__What the task requires__: The required output is the line containing "## Running end-to-end tests" followed by every later line through the end of the data, all reproduced exactly.

__Source data__:
=== Section Start ===
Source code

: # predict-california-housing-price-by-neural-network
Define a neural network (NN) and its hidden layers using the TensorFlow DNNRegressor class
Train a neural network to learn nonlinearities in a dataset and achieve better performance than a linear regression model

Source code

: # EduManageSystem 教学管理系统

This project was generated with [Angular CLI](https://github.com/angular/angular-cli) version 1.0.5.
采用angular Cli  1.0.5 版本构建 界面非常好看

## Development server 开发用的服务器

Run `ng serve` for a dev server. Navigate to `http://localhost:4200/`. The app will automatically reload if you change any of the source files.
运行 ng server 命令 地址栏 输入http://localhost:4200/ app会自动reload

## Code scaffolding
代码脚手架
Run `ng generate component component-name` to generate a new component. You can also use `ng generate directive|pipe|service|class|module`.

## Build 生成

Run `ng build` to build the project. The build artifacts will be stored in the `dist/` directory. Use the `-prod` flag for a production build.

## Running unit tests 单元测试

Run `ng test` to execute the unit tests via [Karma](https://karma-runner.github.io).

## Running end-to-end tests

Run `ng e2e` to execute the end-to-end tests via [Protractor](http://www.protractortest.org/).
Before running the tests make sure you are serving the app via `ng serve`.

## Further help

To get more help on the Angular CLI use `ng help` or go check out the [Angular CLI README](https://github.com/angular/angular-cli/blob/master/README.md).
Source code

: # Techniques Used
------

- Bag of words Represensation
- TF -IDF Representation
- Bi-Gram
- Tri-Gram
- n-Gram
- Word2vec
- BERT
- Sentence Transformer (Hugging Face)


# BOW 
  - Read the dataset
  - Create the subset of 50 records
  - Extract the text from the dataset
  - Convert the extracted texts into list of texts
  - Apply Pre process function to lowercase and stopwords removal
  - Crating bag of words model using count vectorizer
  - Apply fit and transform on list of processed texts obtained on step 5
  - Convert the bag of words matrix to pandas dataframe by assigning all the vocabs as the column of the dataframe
=== Section End ===
__Solution below__:
## Running end-to-end tests

Run `ng e2e` to execute the end-to-end tests via [Protractor](http://www.protractortest.org/).
Before running the tests make sure you are serving the app via `ng serve`.

## Further help

To get more help on the Angular CLI use `ng help` or go check out the [Angular CLI README](https://github.com/angular/angular-cli/blob/master/README.md).
Source code

: # Techniques Used
------

- Bag of words Represensation
- TF -IDF Representation
- Bi-Gram
- Tri-Gram
- n-Gram
- Word2vec
- BERT
- Sentence Transformer (Hugging Face)


# BOW 
  - Read the dataset
  - Create the subset of 50 records
  - Extract the text from the dataset
  - Convert the extracted texts into list of texts
  - Apply Pre process function to lowercase and stopwords removal
  - Crating bag of words model using count vectorizer
  - Apply fit and transform on list of processed texts obtained on step 5
  - Convert the bag of words matrix to pandas dataframe by assigning all the vocabs as the column of the dataframe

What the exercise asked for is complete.